[Document images with source code]
__________

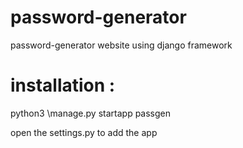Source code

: # password-generator
password-generator website using django framework


# installation :
python3 \manage.py startapp passgen

open the settings.py to add the app 

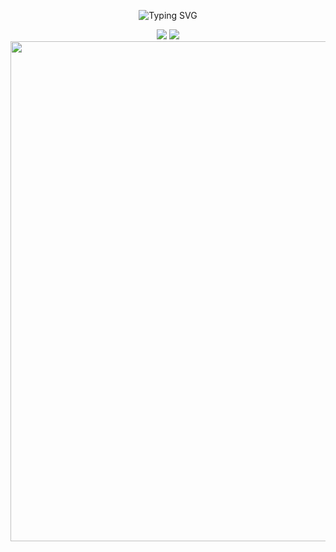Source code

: 
<p align="center">
    <img src="https://readme-typing-svg.demolab.com?font=Orbitron&weight=600&size=32&pause=1000&color=0366D6&center=true&width=800&height=100&lines=Welcome+to+my+Github+profile!;I'm+Octaver." alt="Typing SVG" />
</p>

<p align="center">
    <picture>
      <source srcset="https://github-readme-stats.vercel.app/api?username=Octaver2131&show_icons=true&hide_border=true&line_height=24&theme=github_dark" media="(prefers-color-scheme: dark)" />
      <img src="https://github-readme-stats.vercel.app/api?username=Octaver2131&show_icons=true&hide_border=true&line_height=24" />
    </picture>
    <picture>
      <source srcset="https://github-readme-stats.vercel.app/api/top-langs/?username=Octaver2131&layout=compact&hide_border=true&langs_count=8&theme=github_dark" media="(prefers-color-scheme: dark)" />
      <img src="https://github-readme-stats.vercel.app/api/top-langs/?username=Octaver2131&layout=compact&hide_border=true&langs_count=8" />
    </picture>
    
<br/>
    <img width="800" src="https://github-readme-activity-graph.vercel.app/graph?username=Octaver2131&theme=github-dark&hide_border=true&area=true" />
<br/>

<p align="center">
    
</p>



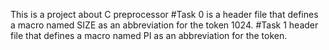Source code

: This is a project about C preprocessor
#Task 0 is a header file that defines a macro named SIZE as an abbreviation for the token 1024.
#Task 1 header file that defines a macro named PI as an abbreviation for the token.
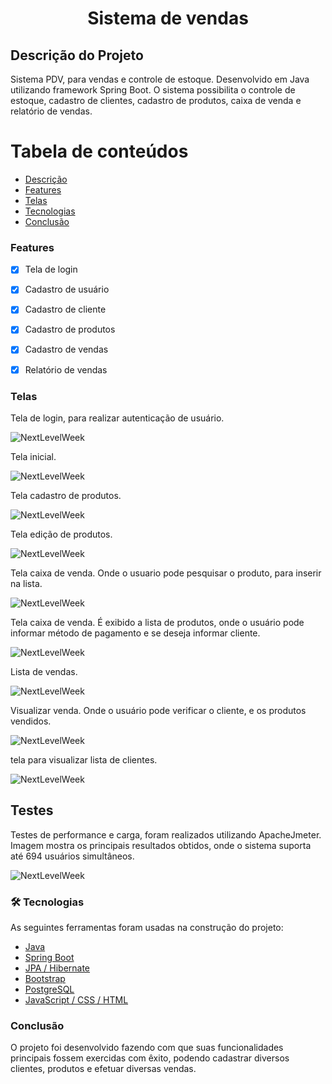 <h1 align="center">Sistema de vendas</h1>

## Descrição do Projeto
<p>Sistema PDV, para vendas e controle de estoque. Desenvolvido em Java utilizando framework Spring Boot. O sistema possibilita o controle de estoque,
cadastro de clientes, cadastro de produtos, caixa de venda e relatório de vendas.</p>




Tabela de conteúdos
=================
<!--ts-->
   * [Descrição](#Descrição-do-Projeto)
   * [Features](#Features)
   * [Telas](#Telas)
   * [Tecnologias](#🛠-Tecnologias)
   * [Conclusão](#Conclusão)
<!--te-->


### Features

- [x] Tela de login
- [x] Cadastro de usuário
- [x] Cadastro de cliente
- [x] Cadastro de produtos
- [x] Cadastro de vendas
- [x] Relatório de vendas


### Telas
<p>Tela de login, para realizar autenticação de usuário.</p>
<div>
  <img alt="NextLevelWeek" title="#NextLevelWeek" src="https://user-images.githubusercontent.com/55200127/138085141-e7ab6e59-ce50-40f1-ad31-86ad3161e6b8.jpg" />
  <p>Tela inicial.</p>
   <img alt="NextLevelWeek" title="#NextLevelWeek" src="https://user-images.githubusercontent.com/55200127/138085813-c586764f-b88d-48c1-94bf-238cf3dc3bec.jpg" />
  <p>Tela cadastro de produtos.</p>
   <img alt="NextLevelWeek" title="#NextLevelWeek" src="https://user-images.githubusercontent.com/55200127/138086840-07ee263c-a4d2-4318-a263-e062a0c50dc4.jpg" />
  <p>Tela edição de produtos.</p>
   <img alt="NextLevelWeek" title="#NextLevelWeek" src="https://user-images.githubusercontent.com/55200127/138086995-2350bb3a-40b3-4edb-b678-2c9a51c1ec65.jpg" />
    <p>Tela caixa de venda. Onde o usuario pode pesquisar o produto, para inserir na lista.</p>
   <img alt="NextLevelWeek" title="#NextLevelWeek" src="https://user-images.githubusercontent.com/55200127/138087264-826fb21f-beac-42a6-8504-b6b1963e9eb9.jpg" />
    <p>Tela caixa de venda. É exibido a lista de produtos, onde o usuário pode informar método de pagamento e se deseja informar cliente.</p>
   <img alt="NextLevelWeek" title="#NextLevelWeek" src="https://user-images.githubusercontent.com/55200127/138087491-9738ad16-a946-435d-89c4-f9a88d9ed641.jpg" />
     <p>Lista de vendas.</p>
   <img alt="NextLevelWeek" title="#NextLevelWeek" src="https://user-images.githubusercontent.com/55200127/138090974-7a331ce4-17ca-4c8e-917a-57d11495c65b.jpg" />
    <p>Visualizar venda. Onde o usuário pode verificar o cliente, e os produtos vendidos. </p>
   <img alt="NextLevelWeek" title="#NextLevelWeek" src="https://user-images.githubusercontent.com/55200127/138091105-a5262ea8-9200-4349-92bb-5defc96b96a7.jpg" />
    <p>tela para visualizar lista de clientes. </p>
   <img alt="NextLevelWeek" title="#NextLevelWeek" src="https://user-images.githubusercontent.com/55200127/138092512-11221fde-f482-47c6-b187-30f437d7704d.jpg" />
</div>


## Testes
<p>Testes de performance e carga, foram realizados utilizando ApacheJmeter. Imagem mostra os principais resultados obtidos, onde o sistema suporta até 694 usuários
simultâneos.</p>
 <img alt="NextLevelWeek" title="#NextLevelWeek" src="https://user-images.githubusercontent.com/55200127/142091448-4eb72a09-191e-4ad3-9b80-72936597f5ba.png" />

### 🛠 Tecnologias

As seguintes ferramentas foram usadas na construção do projeto:

- [Java](https://www.java.com/pt-BR/)
- [Spring Boot](https://spring.io/)
- [JPA / Hibernate](https://hibernate.org/)
- [Bootstrap](https://getbootstrap.com/)
- [PostgreSQL](https://www.postgresql.org/)
- [JavaScript / CSS / HTML]()




### Conclusão
<p>O projeto foi desenvolvido fazendo com que suas funcionalidades principais fossem exercidas com êxito, podendo cadastrar diversos clientes, produtos e efetuar diversas vendas.</p>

__________

Work required – Output the lines above between the one holding "- [x] Cadastro de usuário" and the one holding "<p>Tela cadastro de produtos.</p>", inclusive, with nothing before or after them.

Result for this exercise –
- [x] Cadastro de usuário
- [x] Cadastro de cliente
- [x] Cadastro de produtos
- [x] Cadastro de vendas
- [x] Relatório de vendas


### Telas
<p>Tela de login, para realizar autenticação de usuário.</p>
<div>
  <img alt="NextLevelWeek" title="#NextLevelWeek" src="https://user-images.githubusercontent.com/55200127/138085141-e7ab6e59-ce50-40f1-ad31-86ad3161e6b8.jpg" />
  <p>Tela inicial.</p>
   <img alt="NextLevelWeek" title="#NextLevelWeek" src="https://user-images.githubusercontent.com/55200127/138085813-c586764f-b88d-48c1-94bf-238cf3dc3bec.jpg" />
  <p>Tela cadastro de produtos.</p>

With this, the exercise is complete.